▸ Exercise description
Gather every line from the entries below that includes "Collaborators".

(Items listed in a dataset)
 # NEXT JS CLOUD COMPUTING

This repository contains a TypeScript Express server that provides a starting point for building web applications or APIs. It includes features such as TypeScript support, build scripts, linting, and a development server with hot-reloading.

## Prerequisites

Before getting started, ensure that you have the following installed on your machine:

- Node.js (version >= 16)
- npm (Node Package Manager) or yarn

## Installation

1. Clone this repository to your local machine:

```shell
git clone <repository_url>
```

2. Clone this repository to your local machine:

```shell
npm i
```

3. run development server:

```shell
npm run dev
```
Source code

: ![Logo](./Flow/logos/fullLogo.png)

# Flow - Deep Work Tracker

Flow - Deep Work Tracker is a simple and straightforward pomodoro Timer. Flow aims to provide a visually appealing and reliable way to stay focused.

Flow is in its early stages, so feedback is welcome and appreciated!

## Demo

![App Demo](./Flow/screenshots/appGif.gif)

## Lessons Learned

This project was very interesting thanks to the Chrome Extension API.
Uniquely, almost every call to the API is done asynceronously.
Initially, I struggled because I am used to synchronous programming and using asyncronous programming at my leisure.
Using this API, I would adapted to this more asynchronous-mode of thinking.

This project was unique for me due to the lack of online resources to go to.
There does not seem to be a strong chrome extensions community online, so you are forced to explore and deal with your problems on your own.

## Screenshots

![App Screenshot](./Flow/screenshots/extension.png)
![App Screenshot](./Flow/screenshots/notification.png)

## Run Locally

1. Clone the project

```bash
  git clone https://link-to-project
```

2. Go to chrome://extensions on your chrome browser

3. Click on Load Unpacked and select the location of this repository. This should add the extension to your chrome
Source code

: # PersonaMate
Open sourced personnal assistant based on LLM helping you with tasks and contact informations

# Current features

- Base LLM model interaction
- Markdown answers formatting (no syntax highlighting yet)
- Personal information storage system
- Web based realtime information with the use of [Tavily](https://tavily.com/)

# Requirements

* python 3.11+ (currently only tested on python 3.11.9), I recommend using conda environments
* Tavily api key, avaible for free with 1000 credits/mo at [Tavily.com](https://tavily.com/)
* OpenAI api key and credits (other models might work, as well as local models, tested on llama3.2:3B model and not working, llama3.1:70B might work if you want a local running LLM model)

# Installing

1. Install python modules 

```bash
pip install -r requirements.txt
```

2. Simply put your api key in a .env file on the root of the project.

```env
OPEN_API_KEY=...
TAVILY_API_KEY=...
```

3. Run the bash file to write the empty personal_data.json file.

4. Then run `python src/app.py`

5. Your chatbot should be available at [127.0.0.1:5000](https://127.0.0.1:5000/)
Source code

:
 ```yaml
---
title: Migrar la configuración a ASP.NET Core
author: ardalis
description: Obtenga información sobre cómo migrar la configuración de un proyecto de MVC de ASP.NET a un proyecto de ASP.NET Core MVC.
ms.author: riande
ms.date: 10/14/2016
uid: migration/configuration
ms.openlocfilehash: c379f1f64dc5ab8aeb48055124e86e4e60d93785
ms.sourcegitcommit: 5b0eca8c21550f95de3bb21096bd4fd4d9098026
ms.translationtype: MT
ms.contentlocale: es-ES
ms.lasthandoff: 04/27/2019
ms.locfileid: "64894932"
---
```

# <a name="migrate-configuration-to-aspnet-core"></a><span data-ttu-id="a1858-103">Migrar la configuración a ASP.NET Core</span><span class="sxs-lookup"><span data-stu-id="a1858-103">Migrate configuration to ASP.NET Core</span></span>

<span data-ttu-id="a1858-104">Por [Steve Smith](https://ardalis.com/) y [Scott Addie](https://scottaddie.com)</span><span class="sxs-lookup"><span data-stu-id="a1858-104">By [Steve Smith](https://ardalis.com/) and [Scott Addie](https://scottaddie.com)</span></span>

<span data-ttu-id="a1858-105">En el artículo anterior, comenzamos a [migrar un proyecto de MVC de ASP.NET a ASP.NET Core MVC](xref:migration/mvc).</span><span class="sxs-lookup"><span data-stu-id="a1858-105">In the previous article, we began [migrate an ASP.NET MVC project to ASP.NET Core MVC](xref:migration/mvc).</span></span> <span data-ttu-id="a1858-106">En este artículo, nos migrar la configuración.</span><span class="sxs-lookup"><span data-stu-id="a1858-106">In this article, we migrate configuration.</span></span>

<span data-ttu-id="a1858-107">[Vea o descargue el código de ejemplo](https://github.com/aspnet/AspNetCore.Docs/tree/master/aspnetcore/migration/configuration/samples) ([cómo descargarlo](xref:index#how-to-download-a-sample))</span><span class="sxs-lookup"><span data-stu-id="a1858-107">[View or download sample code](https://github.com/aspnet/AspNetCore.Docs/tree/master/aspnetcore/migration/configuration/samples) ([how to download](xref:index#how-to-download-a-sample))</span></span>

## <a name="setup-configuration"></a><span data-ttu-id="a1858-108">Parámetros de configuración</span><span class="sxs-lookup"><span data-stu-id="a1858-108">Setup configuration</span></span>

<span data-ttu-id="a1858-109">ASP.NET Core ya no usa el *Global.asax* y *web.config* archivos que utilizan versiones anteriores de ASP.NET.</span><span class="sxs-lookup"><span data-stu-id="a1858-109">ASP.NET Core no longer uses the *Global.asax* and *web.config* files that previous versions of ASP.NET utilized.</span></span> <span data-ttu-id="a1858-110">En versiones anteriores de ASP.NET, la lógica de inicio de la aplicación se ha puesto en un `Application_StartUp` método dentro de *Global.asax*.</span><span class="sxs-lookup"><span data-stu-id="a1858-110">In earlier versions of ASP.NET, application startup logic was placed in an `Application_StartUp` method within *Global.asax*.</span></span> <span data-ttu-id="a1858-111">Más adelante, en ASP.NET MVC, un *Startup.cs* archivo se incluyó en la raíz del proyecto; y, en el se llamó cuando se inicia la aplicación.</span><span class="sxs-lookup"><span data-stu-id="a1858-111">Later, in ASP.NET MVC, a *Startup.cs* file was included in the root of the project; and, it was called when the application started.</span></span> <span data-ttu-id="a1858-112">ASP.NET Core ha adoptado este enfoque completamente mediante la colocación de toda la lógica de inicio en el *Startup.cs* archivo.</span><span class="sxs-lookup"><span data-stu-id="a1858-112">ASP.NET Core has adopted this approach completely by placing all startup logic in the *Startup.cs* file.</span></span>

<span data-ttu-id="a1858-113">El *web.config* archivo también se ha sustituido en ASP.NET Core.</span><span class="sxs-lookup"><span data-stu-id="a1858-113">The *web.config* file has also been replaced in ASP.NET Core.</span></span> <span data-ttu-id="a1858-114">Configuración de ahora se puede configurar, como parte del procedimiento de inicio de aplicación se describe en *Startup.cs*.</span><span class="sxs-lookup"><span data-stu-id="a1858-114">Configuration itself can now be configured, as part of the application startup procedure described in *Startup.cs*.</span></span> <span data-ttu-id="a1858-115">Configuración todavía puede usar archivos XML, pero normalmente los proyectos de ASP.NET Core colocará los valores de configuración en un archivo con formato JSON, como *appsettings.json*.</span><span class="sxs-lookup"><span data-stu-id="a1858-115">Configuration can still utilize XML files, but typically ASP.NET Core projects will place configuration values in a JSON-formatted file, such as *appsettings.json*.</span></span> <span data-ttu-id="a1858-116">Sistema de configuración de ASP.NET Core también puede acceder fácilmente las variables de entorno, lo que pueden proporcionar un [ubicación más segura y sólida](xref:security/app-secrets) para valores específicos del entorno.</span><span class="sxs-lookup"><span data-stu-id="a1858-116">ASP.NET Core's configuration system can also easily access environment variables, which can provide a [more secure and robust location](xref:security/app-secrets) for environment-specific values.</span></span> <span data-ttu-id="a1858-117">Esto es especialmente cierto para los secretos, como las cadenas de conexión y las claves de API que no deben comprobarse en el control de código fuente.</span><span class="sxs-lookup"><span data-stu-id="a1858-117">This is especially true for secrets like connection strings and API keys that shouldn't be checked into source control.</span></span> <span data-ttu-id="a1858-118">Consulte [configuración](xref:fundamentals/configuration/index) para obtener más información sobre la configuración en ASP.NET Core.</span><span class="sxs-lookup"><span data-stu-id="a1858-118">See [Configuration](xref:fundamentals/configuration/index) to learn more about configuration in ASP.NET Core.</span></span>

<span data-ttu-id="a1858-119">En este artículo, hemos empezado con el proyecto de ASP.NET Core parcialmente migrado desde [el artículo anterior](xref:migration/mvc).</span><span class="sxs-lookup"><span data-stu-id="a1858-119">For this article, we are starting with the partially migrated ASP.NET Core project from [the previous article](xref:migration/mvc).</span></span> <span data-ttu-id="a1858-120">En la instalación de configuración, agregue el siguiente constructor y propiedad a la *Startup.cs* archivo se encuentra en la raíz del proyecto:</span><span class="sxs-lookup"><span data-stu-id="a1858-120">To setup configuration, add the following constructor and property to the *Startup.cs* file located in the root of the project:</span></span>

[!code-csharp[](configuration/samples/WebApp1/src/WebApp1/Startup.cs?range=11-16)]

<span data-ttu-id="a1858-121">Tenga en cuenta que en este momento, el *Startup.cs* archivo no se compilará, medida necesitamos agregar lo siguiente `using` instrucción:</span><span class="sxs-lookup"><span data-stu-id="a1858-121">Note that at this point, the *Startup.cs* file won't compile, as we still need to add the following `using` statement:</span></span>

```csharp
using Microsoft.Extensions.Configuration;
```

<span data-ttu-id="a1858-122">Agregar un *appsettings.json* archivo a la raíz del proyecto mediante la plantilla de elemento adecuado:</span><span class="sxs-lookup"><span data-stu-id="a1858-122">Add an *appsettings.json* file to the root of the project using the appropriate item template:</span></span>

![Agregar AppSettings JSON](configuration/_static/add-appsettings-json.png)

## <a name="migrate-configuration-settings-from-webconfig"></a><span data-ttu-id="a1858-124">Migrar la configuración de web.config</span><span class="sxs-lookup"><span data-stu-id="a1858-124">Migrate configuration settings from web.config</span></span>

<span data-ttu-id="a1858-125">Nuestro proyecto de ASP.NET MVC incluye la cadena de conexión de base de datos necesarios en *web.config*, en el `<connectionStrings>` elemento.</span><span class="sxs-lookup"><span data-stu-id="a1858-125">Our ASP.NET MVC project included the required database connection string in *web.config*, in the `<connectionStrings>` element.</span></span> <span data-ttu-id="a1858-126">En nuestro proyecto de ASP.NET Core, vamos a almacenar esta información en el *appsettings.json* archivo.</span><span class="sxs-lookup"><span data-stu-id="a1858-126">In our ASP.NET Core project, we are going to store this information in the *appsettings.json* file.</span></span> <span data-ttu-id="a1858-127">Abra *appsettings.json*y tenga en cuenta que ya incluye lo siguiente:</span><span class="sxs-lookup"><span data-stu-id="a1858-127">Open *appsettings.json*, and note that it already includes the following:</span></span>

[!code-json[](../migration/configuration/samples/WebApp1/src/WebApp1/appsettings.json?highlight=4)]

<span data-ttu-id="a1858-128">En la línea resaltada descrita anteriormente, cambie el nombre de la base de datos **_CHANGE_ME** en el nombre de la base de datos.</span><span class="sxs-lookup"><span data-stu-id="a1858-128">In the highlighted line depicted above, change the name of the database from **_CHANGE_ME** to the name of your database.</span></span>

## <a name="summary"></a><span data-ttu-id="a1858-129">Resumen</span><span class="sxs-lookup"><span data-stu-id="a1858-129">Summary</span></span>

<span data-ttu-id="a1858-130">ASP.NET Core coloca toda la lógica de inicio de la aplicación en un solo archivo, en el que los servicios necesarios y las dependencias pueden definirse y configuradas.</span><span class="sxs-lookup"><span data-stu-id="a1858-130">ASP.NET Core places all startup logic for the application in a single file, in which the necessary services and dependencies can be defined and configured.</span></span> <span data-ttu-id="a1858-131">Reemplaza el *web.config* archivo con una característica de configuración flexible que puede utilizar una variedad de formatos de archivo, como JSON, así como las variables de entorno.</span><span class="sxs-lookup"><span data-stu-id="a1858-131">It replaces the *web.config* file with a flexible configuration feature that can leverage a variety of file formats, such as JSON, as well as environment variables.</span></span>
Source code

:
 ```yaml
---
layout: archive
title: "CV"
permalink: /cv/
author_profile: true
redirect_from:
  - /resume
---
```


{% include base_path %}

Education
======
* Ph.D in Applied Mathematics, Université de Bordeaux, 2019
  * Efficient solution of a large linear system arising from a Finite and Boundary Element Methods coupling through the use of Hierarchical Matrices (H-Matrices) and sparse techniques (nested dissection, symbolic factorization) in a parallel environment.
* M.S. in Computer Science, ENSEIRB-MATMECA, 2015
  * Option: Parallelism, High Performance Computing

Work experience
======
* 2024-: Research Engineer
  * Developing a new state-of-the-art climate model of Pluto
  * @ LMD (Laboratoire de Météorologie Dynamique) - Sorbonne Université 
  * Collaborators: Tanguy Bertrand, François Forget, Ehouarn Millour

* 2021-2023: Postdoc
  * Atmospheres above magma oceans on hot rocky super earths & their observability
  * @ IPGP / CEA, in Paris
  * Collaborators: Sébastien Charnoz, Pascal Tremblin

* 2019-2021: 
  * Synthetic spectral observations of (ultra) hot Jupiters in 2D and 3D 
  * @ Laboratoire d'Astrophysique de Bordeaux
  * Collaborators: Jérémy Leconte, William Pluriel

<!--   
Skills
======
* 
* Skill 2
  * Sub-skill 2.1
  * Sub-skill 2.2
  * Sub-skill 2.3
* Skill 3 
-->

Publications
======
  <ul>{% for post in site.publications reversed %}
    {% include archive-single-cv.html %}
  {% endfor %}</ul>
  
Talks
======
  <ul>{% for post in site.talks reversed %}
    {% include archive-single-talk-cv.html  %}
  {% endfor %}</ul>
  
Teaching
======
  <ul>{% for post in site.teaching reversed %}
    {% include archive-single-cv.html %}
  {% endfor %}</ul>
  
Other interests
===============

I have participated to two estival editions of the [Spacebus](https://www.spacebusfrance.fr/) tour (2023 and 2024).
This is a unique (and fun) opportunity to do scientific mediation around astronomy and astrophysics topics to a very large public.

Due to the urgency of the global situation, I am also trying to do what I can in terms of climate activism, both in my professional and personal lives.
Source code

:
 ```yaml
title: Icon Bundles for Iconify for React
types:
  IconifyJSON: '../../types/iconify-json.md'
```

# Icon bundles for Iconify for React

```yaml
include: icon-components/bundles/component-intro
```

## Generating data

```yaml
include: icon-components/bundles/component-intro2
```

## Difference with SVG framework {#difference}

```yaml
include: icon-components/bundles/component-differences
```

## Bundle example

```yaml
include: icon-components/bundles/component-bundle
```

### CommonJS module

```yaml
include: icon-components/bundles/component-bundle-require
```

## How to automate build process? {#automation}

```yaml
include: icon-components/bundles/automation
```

▸ Task result
  * Collaborators: Tanguy Bertrand, François Forget, Ehouarn Millour
  * Collaborators: Sébastien Charnoz, Pascal Tremblin
  * Collaborators: Jérémy Leconte, William Pluriel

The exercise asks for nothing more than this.